All of our models and strategies are built at the account level, such as credit card and mortgage. We would like to move up and begin managing at the customer level. What is your advice?
I’m continually surprised by the number of bankers who don’t know their customers. I just want to say to them, “Please, may I introduce you to your customer?” So Nancy, I applaud you for wanting to take this step. A customer is a customer – not a credit card account. It seems obvious to me that we should all be treating our customers as actual people. Yet, when I share this sentiment with some bankers, they look at me as if they’ve just discovered the world is round.
So how do you go about accomplishing what you want to do? The three most important things to consider when moving from the account to customer level are: 1. Data 2. Data and 3. Data. No, I’m not stutter writing. You read that right.
Find out the answers to these critical questions. What are your data sources for each of your products? Do you have a clean match key to merge those data sources together easily? Once merged, can you get your data systems to talk to each other in the moment when the decision needs to be made?
Nancy, I’m super impressed that you want to do the right thing here, but it might not be worth it. The bad news, if you didn’t already know, is integrating data across product systems requires a hefty IT investment. You need to evaluate the return on that investment. How you do that? First, calculate the average of your cross-product holdings. That is, on average, how many of your products does your typical customer hold? If you discover that on average your customers hold three or more of your products, then making the IT investment is well worth it. The ability to make your decisions while seeing the full picture could be magic.

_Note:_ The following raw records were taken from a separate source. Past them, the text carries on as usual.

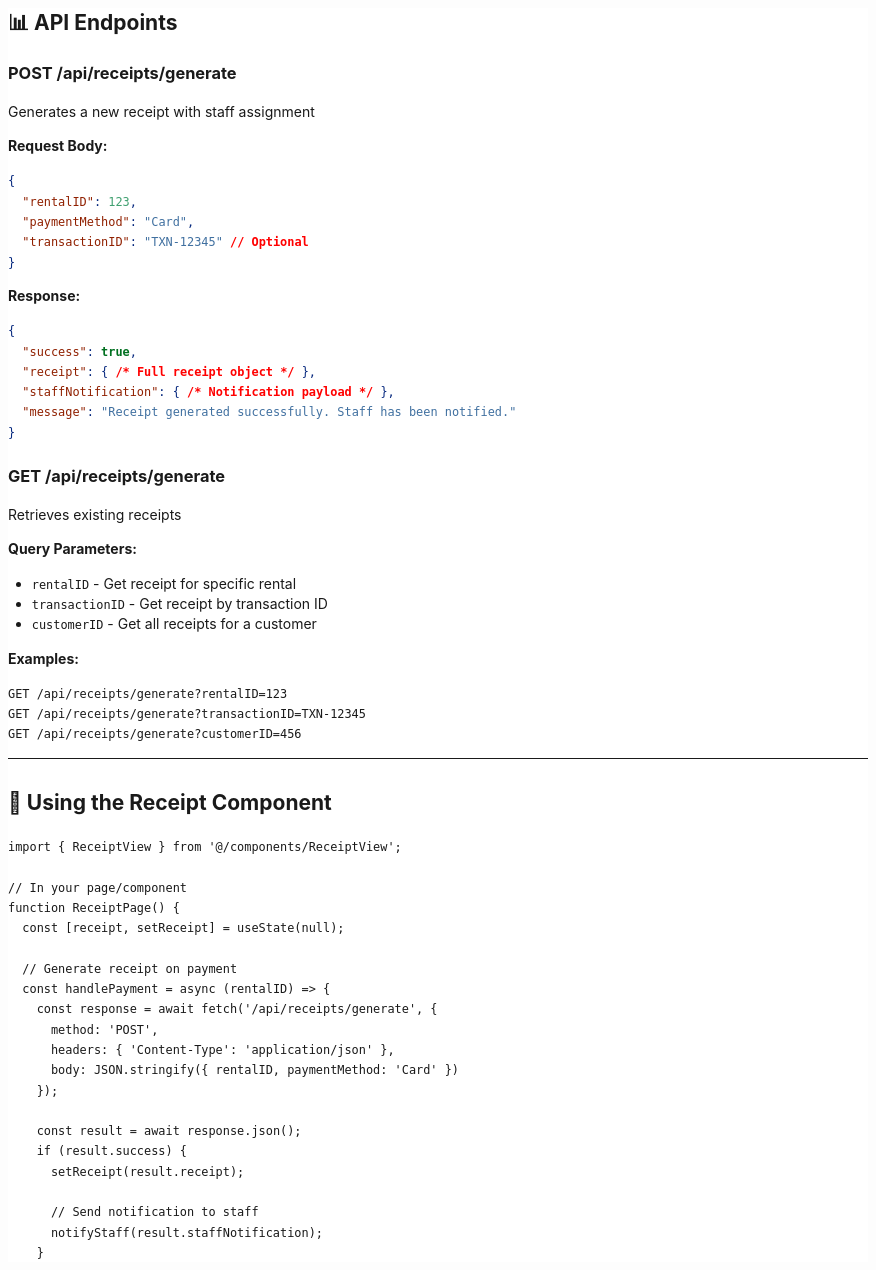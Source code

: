
## 📊 API Endpoints

### **POST /api/receipts/generate**
Generates a new receipt with staff assignment

**Request Body:**
```json
{
  "rentalID": 123,
  "paymentMethod": "Card",
  "transactionID": "TXN-12345" // Optional
}
```

**Response:**
```json
{
  "success": true,
  "receipt": { /* Full receipt object */ },
  "staffNotification": { /* Notification payload */ },
  "message": "Receipt generated successfully. Staff has been notified."
}
```

### **GET /api/receipts/generate**
Retrieves existing receipts

**Query Parameters:**
- `rentalID` - Get receipt for specific rental
- `transactionID` - Get receipt by transaction ID
- `customerID` - Get all receipts for a customer

**Examples:**
```
GET /api/receipts/generate?rentalID=123
GET /api/receipts/generate?transactionID=TXN-12345
GET /api/receipts/generate?customerID=456
```

---

## 🎨 Using the Receipt Component

```tsx
import { ReceiptView } from '@/components/ReceiptView';

// In your page/component
function ReceiptPage() {
  const [receipt, setReceipt] = useState(null);

  // Generate receipt on payment
  const handlePayment = async (rentalID) => {
    const response = await fetch('/api/receipts/generate', {
      method: 'POST',
      headers: { 'Content-Type': 'application/json' },
      body: JSON.stringify({ rentalID, paymentMethod: 'Card' })
    });

    const result = await response.json();
    if (result.success) {
      setReceipt(result.receipt);
      
      // Send notification to staff
      notifyStaff(result.staffNotification);
    }
```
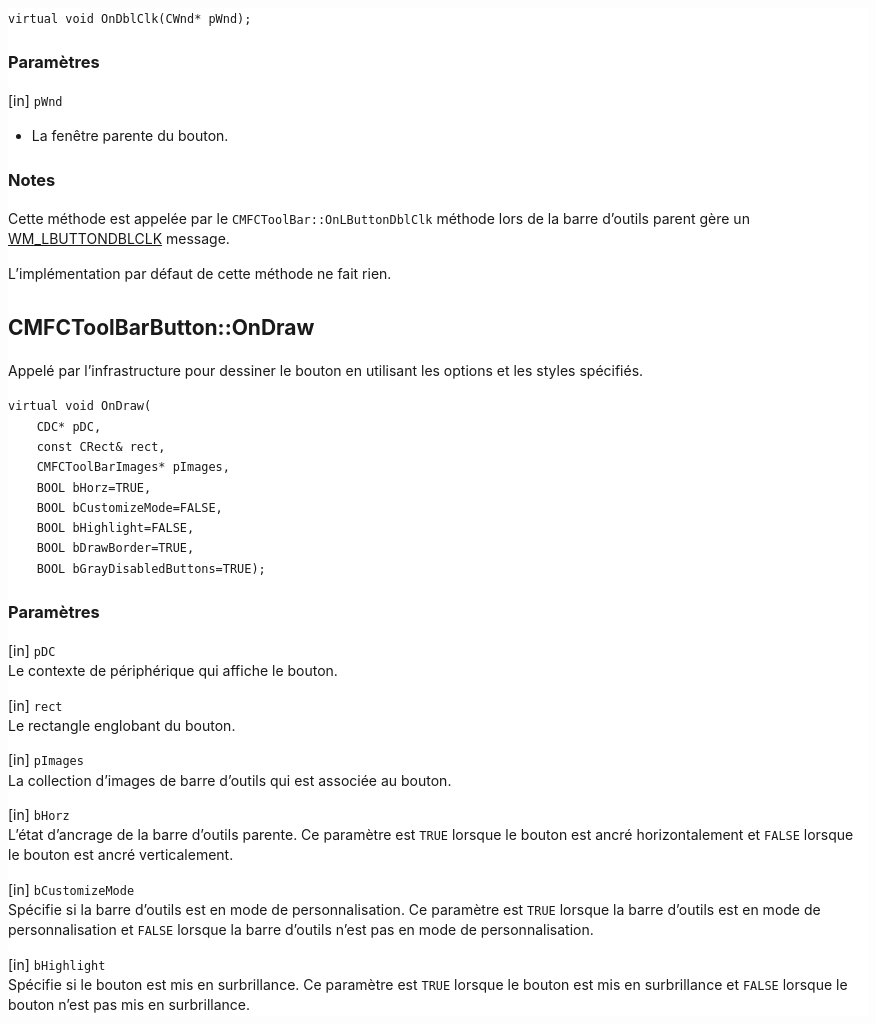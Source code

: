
```  
virtual void OnDblClk(CWnd* pWnd);
```  
  
### <a name="parameters"></a>Paramètres  
 [in] `pWnd`  
 -   La fenêtre parente du bouton.  
  
### <a name="remarks"></a>Notes  
 Cette méthode est appelée par le `CMFCToolBar::OnLButtonDblClk` méthode lors de la barre d’outils parent gère un [WM_LBUTTONDBLCLK](http://msdn.microsoft.com/library/windows/desktop/ms645606) message.  
  
 L’implémentation par défaut de cette méthode ne fait rien.  
  
##  <a name="ondraw"></a>  CMFCToolBarButton::OnDraw  
 Appelé par l’infrastructure pour dessiner le bouton en utilisant les options et les styles spécifiés.  
  
```  
virtual void OnDraw(
    CDC* pDC,  
    const CRect& rect,  
    CMFCToolBarImages* pImages,  
    BOOL bHorz=TRUE,  
    BOOL bCustomizeMode=FALSE,  
    BOOL bHighlight=FALSE,  
    BOOL bDrawBorder=TRUE,  
    BOOL bGrayDisabledButtons=TRUE);
```  
  
### <a name="parameters"></a>Paramètres  
 [in] `pDC`  
 Le contexte de périphérique qui affiche le bouton.  
  
 [in] `rect`  
 Le rectangle englobant du bouton.  
  
 [in] `pImages`  
 La collection d’images de barre d’outils qui est associée au bouton.  
  
 [in] `bHorz`  
 L’état d’ancrage de la barre d’outils parente. Ce paramètre est `TRUE` lorsque le bouton est ancré horizontalement et `FALSE` lorsque le bouton est ancré verticalement.  
  
 [in] `bCustomizeMode`  
 Spécifie si la barre d’outils est en mode de personnalisation. Ce paramètre est `TRUE` lorsque la barre d’outils est en mode de personnalisation et `FALSE` lorsque la barre d’outils n’est pas en mode de personnalisation.  
  
 [in] `bHighlight`  
 Spécifie si le bouton est mis en surbrillance. Ce paramètre est `TRUE` lorsque le bouton est mis en surbrillance et `FALSE` lorsque le bouton n’est pas mis en surbrillance.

If, on the other hand, your average customer holds 1.2 products, you won’t get much return on your IT investment and probably have other issues to contend with. If this is the case, may I suggest that you go talk to a few actual customers and ask them why they don’t have a bigger relationship with you.
Finally, don’t you dare consult those account level models! After meeting with walking, talking, breathing customers, develop and implement strategies to strengthen your relationship with them.
I sincerely hope your cross-product holdings number is three or more. If so, start convincing senior leadership to invest in cross- system data integration. Then reap the benefits and enjoy the opportunity to delight all your “actual” customers.